Don Antonio Sorrentino risponde a Roberta
1. È molto utile prevedere celebrazioni penitenziali comunitarie della penitenza (con o senza confessioni individuali), per educare i cristiani allo spirito penitenziale, per sottolineare la nostra partecipazione o solidarietà nel peccato (siamo figli di Adamo) e nella grazia (siamo riconciliati in Cristo). Con quali scadenze? Dipende dalla sensibilità e necessità della comunità: evidentemente nei tempi forti, in occasione di feste patronali e di Quarantore, ma anche a scadenze regolari, ad es. una volta al mese.
2. Il gesto tipico dell’orante, presente in tutte le religioni antiche, è quello delle braccia allargate e alzate verso il cielo, a dire che la nostra anima si apre a Dio, per invocarne a accoglierne l’aiuto. È un gesto di attesa e di fiducia. Come Mosè sul monte (Es 17,9-14), come Gesù in croce, il sacerdote prega così a nome della comunità. Anche i fedeli recitano così il Padre nostro (non a catena). Le mani giunte, invece, palmo contro palmo, sono segno di impotenza e di supplica, indicano abbandono fiducioso in Dio.
3. Si suppone che nelle chiese vi sia, se non un battistero, almeno una bella vasca battesimale, eventualmente anche oncata, dove portare l’acqua appena benedetta nella Veglia pasquale. Lasciare il contenitore lì in presbiterio in bella vista per tutta la settimana in albis?
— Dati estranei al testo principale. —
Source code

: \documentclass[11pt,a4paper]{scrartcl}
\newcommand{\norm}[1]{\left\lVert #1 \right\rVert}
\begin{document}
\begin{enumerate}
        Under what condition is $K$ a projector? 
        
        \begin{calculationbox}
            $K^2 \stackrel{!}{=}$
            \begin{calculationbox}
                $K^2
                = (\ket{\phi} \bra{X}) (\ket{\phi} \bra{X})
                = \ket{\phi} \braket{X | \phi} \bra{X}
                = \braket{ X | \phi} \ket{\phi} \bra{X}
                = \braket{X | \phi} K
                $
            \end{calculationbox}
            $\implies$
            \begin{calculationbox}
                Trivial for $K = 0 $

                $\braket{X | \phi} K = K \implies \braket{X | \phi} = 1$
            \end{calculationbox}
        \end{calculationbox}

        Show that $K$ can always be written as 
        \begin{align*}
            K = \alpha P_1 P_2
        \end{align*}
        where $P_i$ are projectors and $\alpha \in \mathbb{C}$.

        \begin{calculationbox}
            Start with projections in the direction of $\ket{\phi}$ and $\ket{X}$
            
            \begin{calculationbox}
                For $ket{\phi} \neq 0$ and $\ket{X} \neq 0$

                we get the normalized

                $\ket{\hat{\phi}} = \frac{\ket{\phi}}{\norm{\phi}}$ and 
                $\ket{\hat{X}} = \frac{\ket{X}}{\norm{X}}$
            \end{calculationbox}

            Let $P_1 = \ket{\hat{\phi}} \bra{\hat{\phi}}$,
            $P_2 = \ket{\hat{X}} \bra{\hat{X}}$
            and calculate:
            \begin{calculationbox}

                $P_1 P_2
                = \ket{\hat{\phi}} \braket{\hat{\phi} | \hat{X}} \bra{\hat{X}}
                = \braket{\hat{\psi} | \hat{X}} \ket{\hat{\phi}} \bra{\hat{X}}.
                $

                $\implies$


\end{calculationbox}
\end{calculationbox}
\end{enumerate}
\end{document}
Sì, purchè sia bello e non intralci i movimenti nelle celebrazioni.
- Alessandro S. scrive a don Antonio: Carissimo don Antonio, durante la S. Messa dopo la distribuzione della Comunione che è avvenuta sotto la sola specie del pane, l’accolito può consumare il Sangue di Cristo che è rimasto nel calice? Oppure è bene che lo consumi il celebrante? Nella chiesa abbiamo sia statue di santi che quadri. Le chiedo: dinanzi ad ogni statua, quadro e immagine di Gesù, Maria e Santi è bene che ci sia un inginocchiatoio? O è preferibile che non ci sia? Per l’adorazione della Croce lei ci ha insegnato che potendolo si faccia una bella genuflessione, e non un semplice inchino. Le domando: se una persona per motivi fisici non può genuflettersi, può il Venerdì santo adorare la Croce facendo davanti ad essa solamente un inchino? Se fosse possibile, l’inchino dovrà essere profondo o solo col capo? Infine può soltanto inchinarsi e non baciare la Croce?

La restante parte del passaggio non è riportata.